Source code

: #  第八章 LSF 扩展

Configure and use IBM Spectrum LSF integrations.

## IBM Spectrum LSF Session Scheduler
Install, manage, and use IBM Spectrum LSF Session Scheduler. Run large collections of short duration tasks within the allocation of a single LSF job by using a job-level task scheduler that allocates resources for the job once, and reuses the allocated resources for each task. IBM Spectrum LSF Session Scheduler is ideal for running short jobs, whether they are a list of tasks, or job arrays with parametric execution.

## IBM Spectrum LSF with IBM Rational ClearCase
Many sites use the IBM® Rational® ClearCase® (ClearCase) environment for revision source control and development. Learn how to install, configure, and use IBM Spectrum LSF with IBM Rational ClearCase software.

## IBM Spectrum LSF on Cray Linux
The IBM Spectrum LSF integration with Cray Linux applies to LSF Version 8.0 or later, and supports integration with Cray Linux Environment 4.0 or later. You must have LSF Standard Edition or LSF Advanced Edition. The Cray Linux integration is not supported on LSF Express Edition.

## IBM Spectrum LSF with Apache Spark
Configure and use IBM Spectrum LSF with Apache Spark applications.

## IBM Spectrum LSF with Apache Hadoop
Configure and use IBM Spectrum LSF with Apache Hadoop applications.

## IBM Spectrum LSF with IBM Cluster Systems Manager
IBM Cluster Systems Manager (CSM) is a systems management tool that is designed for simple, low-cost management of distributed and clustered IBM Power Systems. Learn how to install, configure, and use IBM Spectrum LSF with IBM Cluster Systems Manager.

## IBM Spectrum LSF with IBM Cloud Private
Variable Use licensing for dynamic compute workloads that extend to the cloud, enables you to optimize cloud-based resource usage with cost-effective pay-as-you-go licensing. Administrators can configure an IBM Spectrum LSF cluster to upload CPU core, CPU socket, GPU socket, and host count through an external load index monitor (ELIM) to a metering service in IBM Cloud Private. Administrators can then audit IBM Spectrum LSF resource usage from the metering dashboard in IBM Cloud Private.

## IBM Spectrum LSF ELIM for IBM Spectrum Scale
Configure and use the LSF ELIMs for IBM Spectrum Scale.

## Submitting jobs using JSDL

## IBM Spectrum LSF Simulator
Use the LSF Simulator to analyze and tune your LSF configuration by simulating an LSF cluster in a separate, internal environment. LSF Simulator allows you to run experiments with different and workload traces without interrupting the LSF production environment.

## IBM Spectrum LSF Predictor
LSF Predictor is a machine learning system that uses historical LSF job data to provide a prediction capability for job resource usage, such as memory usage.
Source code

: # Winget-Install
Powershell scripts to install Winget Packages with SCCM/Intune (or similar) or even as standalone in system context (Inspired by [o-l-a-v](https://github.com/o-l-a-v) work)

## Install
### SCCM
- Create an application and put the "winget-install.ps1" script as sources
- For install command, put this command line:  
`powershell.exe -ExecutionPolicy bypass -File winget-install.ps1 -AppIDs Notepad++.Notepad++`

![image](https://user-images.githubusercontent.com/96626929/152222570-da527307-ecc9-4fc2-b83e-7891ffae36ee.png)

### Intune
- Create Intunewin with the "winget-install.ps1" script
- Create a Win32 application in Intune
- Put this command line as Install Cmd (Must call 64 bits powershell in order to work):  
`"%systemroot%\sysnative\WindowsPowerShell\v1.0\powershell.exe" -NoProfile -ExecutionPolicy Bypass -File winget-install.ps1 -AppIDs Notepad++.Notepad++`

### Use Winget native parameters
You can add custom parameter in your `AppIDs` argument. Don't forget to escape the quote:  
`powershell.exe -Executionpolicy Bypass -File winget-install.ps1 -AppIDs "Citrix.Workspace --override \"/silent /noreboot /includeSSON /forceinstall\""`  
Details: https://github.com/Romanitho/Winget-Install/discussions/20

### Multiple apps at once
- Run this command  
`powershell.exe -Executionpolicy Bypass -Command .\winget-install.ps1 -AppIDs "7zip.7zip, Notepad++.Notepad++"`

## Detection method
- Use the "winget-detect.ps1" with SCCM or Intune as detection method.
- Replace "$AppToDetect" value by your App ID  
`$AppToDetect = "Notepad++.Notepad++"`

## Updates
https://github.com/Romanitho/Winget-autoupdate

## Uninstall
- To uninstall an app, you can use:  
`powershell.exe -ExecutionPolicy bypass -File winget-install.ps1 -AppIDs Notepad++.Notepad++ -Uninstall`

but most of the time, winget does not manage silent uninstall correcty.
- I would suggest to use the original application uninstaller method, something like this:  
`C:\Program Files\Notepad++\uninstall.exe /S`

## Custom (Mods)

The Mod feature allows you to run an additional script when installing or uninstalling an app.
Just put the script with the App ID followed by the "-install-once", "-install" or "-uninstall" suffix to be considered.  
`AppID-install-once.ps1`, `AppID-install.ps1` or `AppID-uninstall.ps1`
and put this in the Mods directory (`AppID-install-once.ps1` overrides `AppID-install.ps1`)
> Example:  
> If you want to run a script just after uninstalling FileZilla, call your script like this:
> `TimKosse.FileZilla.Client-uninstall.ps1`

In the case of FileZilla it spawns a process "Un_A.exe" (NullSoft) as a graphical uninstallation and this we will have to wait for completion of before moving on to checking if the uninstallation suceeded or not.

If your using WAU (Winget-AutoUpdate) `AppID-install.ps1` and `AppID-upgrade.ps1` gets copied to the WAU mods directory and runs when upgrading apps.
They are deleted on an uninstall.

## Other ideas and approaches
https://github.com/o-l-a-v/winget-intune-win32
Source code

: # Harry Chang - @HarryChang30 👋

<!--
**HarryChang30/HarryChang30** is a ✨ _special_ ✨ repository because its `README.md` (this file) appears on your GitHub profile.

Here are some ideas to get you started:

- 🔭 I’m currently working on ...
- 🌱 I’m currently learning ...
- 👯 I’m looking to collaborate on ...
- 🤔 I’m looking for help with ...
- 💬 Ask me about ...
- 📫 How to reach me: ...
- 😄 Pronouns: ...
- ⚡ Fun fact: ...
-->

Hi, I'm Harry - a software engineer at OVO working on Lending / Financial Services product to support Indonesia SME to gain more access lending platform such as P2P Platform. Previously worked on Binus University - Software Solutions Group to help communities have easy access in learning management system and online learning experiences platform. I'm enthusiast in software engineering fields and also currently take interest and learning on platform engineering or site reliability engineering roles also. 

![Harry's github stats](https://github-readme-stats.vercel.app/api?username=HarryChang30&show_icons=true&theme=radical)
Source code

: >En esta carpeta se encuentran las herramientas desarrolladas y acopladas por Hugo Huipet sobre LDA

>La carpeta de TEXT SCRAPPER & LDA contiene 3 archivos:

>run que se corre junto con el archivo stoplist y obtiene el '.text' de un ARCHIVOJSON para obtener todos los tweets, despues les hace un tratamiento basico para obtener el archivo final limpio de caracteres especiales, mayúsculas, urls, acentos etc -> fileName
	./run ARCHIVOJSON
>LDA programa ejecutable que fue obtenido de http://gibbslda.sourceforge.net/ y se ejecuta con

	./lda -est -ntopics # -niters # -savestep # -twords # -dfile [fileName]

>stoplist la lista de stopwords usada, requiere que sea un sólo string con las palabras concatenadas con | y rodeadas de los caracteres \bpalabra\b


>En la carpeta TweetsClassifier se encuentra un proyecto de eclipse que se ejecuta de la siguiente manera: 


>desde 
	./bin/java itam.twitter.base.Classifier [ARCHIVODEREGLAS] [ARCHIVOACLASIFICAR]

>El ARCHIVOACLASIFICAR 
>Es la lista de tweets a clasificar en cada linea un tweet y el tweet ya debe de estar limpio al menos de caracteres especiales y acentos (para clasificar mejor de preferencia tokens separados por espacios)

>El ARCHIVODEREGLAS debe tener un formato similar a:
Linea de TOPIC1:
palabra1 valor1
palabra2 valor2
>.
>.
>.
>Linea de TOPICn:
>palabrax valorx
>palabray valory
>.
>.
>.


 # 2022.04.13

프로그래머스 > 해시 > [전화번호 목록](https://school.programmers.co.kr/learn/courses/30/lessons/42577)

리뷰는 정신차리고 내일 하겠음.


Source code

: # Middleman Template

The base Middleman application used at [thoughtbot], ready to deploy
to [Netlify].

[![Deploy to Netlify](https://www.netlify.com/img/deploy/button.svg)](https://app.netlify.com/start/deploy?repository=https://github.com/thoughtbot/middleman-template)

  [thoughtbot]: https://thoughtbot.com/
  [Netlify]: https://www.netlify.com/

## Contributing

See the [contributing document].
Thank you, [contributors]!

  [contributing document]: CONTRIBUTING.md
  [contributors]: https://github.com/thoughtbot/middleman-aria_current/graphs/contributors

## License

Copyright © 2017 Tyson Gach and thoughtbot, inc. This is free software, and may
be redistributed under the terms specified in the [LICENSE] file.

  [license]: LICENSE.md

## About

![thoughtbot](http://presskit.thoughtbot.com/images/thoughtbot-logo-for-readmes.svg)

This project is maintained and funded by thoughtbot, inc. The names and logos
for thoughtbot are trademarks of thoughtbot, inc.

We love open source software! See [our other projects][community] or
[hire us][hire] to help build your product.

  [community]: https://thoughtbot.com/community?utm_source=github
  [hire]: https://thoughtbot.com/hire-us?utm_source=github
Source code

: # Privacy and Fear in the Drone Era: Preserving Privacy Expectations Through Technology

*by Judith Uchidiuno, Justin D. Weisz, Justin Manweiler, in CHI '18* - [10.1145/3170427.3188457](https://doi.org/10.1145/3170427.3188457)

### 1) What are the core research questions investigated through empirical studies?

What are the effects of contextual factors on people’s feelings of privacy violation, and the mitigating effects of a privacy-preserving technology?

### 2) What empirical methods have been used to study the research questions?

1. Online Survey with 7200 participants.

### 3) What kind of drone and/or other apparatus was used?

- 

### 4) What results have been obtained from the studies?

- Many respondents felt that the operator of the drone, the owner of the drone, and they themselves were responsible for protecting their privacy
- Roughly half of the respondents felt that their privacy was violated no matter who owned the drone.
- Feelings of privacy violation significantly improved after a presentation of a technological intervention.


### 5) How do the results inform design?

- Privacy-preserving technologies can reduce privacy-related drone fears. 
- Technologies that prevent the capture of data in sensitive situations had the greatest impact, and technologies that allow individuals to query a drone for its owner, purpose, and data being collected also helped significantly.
——
◆ Problem requirements: Please reproduce exactly the lines from the first one of the records above through the line containing "## IBM Spectrum LSF with Apache Hadoop", both included, and nothing else.

◆ Completed exercise:
Source code

: #  第八章 LSF 扩展

Configure and use IBM Spectrum LSF integrations.

## IBM Spectrum LSF Session Scheduler
Install, manage, and use IBM Spectrum LSF Session Scheduler. Run large collections of short duration tasks within the allocation of a single LSF job by using a job-level task scheduler that allocates resources for the job once, and reuses the allocated resources for each task. IBM Spectrum LSF Session Scheduler is ideal for running short jobs, whether they are a list of tasks, or job arrays with parametric execution.

## IBM Spectrum LSF with IBM Rational ClearCase
Many sites use the IBM® Rational® ClearCase® (ClearCase) environment for revision source control and development. Learn how to install, configure, and use IBM Spectrum LSF with IBM Rational ClearCase software.

## IBM Spectrum LSF on Cray Linux
The IBM Spectrum LSF integration with Cray Linux applies to LSF Version 8.0 or later, and supports integration with Cray Linux Environment 4.0 or later. You must have LSF Standard Edition or LSF Advanced Edition. The Cray Linux integration is not supported on LSF Express Edition.

## IBM Spectrum LSF with Apache Spark
Configure and use IBM Spectrum LSF with Apache Spark applications.

## IBM Spectrum LSF with Apache Hadoop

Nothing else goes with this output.